Drawing on the historical tradition of political practices in art and thought, we affirm that visual art, poetry, philosophy, and the humanities possess a powerful emancipatory potential. That is why contemporary culture is unthinkable unless it extends to people who are not indifferent to the processes taking place in society. This is what scares the policemen who, in the worst traditions of TV crime serials, carry out raids on people as they peacefully discuss art and philosophy, watch a Godard film, and think about the place of art and thought in public life.

Center “E” did not achieve its main goal: to intimidate seminar participants. After their officers disgraced the “honor” of the badge with their bungled raid (during which children were detained along with adults), all seminar participants returned to the NCCA and continued their work. This encouraging fact inspires us to go on with our task of bringing the humanities and creativity closer to real resistance practices, thus creating a unified space for critical art, thought, and action.

We appeal to the artistic and intellectual communities. Do you think that you have shielded yourself from politics by adopting a passive stance? Do you believe that activists and leftist artists are just looking for trouble and are to blame for all their own problems?
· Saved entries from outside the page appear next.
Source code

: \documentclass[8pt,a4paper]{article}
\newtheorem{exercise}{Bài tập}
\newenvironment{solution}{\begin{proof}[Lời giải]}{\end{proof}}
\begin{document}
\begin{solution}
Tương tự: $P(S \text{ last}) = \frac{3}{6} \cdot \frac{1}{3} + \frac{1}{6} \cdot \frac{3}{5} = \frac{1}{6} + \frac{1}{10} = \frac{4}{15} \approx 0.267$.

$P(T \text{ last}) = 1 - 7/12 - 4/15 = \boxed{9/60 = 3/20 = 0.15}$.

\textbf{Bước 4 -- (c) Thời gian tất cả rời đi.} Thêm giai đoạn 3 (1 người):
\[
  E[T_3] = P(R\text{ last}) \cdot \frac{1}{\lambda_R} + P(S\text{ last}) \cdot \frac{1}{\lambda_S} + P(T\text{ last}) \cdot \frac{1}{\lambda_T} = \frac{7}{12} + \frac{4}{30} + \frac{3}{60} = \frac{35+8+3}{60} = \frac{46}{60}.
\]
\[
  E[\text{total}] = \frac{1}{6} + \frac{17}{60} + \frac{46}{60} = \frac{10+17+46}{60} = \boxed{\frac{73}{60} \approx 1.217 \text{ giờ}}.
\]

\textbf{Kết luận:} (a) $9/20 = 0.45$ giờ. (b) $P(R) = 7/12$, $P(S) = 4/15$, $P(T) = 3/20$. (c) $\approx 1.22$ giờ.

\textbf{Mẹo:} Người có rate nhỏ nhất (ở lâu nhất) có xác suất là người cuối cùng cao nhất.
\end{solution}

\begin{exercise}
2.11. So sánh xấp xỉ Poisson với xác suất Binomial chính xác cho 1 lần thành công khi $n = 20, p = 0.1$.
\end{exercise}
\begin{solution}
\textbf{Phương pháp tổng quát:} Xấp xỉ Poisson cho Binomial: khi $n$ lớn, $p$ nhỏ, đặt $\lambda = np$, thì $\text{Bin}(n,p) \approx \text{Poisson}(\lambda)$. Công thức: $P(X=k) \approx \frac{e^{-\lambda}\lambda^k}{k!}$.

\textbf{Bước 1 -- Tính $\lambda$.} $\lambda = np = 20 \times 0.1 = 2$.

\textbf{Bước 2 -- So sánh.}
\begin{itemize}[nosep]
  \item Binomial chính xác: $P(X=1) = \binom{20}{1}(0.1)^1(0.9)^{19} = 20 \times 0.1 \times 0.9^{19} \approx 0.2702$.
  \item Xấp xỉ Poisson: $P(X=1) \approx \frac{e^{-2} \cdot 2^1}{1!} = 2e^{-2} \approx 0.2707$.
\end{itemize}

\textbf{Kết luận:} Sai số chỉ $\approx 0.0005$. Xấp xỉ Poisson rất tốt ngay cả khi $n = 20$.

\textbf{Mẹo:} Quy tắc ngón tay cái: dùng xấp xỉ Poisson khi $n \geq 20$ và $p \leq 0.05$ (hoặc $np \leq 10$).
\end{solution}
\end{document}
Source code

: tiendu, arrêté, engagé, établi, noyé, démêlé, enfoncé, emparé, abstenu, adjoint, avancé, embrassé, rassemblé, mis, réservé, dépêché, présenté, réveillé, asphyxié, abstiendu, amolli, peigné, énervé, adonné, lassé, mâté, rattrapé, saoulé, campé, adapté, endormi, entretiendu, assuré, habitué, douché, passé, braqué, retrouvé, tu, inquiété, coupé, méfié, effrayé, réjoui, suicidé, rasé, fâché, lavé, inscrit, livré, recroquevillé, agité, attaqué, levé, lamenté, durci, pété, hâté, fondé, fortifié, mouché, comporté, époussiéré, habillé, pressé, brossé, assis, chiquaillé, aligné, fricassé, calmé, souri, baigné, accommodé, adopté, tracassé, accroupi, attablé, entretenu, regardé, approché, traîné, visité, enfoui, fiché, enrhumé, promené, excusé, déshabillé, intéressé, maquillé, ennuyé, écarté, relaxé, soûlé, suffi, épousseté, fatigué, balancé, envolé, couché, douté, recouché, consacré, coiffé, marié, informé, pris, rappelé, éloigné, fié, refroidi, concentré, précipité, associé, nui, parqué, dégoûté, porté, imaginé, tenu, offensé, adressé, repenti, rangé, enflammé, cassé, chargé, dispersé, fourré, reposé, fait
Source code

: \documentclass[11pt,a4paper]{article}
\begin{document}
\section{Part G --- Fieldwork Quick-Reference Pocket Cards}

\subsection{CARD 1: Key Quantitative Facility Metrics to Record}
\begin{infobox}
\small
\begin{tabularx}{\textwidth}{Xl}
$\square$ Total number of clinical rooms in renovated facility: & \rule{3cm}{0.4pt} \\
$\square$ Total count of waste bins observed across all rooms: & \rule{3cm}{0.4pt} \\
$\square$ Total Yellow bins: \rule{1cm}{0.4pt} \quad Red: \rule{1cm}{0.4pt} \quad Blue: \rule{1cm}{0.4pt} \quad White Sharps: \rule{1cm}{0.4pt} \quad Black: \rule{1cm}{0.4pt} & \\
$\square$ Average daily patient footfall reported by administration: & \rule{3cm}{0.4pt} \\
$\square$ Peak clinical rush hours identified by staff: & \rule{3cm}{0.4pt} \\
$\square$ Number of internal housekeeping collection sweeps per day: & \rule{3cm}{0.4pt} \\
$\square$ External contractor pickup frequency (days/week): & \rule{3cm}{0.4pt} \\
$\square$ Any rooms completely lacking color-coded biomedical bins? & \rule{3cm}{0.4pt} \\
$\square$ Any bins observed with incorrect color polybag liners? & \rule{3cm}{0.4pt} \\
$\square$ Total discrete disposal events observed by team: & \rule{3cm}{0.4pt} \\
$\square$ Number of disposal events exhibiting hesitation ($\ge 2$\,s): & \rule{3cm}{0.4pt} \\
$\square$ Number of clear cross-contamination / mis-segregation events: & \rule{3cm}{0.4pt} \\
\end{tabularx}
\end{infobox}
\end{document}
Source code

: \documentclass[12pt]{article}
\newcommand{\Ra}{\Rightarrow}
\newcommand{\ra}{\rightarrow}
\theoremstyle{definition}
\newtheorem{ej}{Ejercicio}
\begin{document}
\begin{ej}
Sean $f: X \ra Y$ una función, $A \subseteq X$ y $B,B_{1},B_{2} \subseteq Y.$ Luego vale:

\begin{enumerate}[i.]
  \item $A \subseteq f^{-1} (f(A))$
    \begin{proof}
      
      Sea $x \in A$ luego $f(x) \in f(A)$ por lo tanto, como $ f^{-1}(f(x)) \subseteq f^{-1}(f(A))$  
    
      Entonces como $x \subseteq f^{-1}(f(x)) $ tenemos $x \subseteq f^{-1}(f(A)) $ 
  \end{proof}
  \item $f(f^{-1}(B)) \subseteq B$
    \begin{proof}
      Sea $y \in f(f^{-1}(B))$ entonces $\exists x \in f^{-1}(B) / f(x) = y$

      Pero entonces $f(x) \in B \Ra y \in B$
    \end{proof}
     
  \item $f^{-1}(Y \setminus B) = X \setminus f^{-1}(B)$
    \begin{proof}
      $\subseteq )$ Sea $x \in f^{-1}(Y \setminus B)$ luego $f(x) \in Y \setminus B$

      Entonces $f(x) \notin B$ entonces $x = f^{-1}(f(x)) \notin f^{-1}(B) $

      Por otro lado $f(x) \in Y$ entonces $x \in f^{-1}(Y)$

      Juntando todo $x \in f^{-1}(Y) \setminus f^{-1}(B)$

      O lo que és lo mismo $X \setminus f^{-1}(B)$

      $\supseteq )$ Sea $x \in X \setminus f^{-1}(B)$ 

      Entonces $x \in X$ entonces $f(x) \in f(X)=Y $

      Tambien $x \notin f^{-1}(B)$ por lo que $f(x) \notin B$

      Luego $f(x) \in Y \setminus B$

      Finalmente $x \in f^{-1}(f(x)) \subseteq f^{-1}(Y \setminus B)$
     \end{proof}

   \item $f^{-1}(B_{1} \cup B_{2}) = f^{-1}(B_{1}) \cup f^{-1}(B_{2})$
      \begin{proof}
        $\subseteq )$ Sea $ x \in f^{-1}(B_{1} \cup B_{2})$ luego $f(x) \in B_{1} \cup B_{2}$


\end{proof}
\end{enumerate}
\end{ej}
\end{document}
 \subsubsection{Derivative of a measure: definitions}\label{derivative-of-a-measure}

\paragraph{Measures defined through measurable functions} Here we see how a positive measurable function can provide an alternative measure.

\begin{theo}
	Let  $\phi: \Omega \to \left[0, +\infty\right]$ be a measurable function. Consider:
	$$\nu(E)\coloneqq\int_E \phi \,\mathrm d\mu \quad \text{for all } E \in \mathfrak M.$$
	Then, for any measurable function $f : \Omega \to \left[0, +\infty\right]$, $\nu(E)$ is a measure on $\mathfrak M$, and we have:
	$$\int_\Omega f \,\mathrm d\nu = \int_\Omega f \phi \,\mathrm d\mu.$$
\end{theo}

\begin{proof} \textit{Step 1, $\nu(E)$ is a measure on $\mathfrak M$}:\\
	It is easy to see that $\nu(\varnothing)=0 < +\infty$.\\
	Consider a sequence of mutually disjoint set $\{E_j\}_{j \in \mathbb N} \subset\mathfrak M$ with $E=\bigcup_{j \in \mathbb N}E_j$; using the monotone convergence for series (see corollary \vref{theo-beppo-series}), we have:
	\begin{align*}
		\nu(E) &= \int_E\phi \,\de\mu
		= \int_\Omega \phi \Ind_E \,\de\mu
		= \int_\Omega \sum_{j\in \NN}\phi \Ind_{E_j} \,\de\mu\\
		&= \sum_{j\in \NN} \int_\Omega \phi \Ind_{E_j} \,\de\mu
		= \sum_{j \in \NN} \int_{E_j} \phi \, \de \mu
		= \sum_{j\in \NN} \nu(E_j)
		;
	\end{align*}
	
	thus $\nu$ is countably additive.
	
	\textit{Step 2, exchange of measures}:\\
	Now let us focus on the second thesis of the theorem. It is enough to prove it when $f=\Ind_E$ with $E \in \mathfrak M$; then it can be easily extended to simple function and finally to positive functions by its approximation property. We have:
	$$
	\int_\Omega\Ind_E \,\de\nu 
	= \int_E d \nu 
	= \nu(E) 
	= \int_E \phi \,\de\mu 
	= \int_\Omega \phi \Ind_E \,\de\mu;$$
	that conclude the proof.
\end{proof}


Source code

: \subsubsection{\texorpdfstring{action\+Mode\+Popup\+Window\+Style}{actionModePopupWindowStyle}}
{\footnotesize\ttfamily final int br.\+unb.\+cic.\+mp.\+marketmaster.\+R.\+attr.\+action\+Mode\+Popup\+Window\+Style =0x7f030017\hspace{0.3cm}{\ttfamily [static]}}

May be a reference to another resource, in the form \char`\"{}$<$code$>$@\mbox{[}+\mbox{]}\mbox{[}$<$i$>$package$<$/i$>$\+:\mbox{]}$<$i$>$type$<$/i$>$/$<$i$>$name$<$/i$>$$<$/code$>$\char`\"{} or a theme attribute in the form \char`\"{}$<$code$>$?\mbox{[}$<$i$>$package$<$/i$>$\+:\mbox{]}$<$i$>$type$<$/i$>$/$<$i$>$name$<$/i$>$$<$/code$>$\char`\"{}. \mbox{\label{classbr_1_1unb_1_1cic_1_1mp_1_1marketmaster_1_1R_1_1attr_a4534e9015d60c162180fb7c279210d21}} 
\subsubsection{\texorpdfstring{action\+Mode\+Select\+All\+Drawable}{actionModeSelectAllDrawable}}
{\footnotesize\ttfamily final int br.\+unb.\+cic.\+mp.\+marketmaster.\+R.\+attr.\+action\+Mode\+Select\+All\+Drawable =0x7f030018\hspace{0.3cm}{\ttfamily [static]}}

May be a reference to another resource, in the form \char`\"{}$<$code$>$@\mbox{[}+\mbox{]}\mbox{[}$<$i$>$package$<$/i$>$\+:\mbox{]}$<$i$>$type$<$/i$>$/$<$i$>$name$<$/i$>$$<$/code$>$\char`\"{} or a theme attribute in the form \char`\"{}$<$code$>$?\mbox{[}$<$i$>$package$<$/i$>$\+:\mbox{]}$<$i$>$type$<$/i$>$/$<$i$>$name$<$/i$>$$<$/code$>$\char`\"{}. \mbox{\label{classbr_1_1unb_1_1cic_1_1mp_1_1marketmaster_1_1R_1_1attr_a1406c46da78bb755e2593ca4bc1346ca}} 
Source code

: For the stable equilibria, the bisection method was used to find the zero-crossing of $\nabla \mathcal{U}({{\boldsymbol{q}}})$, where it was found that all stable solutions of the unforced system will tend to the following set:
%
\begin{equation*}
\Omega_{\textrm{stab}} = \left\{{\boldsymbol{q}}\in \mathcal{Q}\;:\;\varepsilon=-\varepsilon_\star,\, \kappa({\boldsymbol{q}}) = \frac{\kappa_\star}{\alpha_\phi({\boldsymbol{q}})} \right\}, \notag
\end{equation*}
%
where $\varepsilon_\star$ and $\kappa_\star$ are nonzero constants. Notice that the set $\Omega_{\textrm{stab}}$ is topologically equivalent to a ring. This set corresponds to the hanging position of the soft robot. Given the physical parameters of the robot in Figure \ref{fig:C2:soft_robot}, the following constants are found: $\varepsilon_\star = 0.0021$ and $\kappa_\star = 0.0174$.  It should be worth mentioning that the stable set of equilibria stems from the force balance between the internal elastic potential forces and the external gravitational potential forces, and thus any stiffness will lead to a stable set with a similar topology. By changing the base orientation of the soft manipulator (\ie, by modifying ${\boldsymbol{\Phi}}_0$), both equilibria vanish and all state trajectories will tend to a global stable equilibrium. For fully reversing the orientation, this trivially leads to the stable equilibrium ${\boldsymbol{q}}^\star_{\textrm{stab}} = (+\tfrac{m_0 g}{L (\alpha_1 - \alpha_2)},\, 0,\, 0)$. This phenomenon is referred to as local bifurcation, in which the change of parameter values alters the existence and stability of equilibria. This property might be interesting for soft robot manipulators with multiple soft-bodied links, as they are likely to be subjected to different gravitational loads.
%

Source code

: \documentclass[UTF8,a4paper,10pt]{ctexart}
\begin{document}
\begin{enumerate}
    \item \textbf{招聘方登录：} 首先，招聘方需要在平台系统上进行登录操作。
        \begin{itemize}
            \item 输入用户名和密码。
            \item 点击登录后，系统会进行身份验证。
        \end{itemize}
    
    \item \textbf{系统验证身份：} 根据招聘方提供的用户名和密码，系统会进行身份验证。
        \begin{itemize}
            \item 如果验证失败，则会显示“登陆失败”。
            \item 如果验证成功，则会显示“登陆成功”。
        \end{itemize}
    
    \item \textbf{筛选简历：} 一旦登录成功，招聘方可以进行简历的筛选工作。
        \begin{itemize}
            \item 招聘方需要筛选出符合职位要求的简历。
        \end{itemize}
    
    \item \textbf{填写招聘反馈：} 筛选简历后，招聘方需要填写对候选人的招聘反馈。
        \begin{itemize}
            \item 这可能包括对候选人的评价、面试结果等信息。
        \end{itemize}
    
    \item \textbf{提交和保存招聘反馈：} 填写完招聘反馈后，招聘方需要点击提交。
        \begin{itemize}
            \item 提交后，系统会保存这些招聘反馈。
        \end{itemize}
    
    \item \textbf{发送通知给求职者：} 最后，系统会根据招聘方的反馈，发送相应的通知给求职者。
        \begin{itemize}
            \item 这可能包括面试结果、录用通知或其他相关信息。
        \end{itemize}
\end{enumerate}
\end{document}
The problem, however, is that while today it is political activists who are arrested by the current powers that be without any legal basis, tomorrow their suspicions will be aroused by anyone who tries to live and think outside the “norms” foisted on society—consumerism, toadyism, nationalism, and criminality.

We are convinced that the time has come to realize that there is no longer any way to separate “our” field of “pure” art and scholarship from “their” “dirty” political struggle.And that this is happening not because of a misunderstanding, but because art and politics are indivisible. Either we can assimilate their mediated, complicated link in our artistic, academic and activist practices, or we can let the security forces take up their own “research projects,” in which we are doomed to the role of silent, passive test subjects.

That is why we ask you to join us in our simple and clear appeal: “No to the extremism of the authorities! Down with police abuse of power!”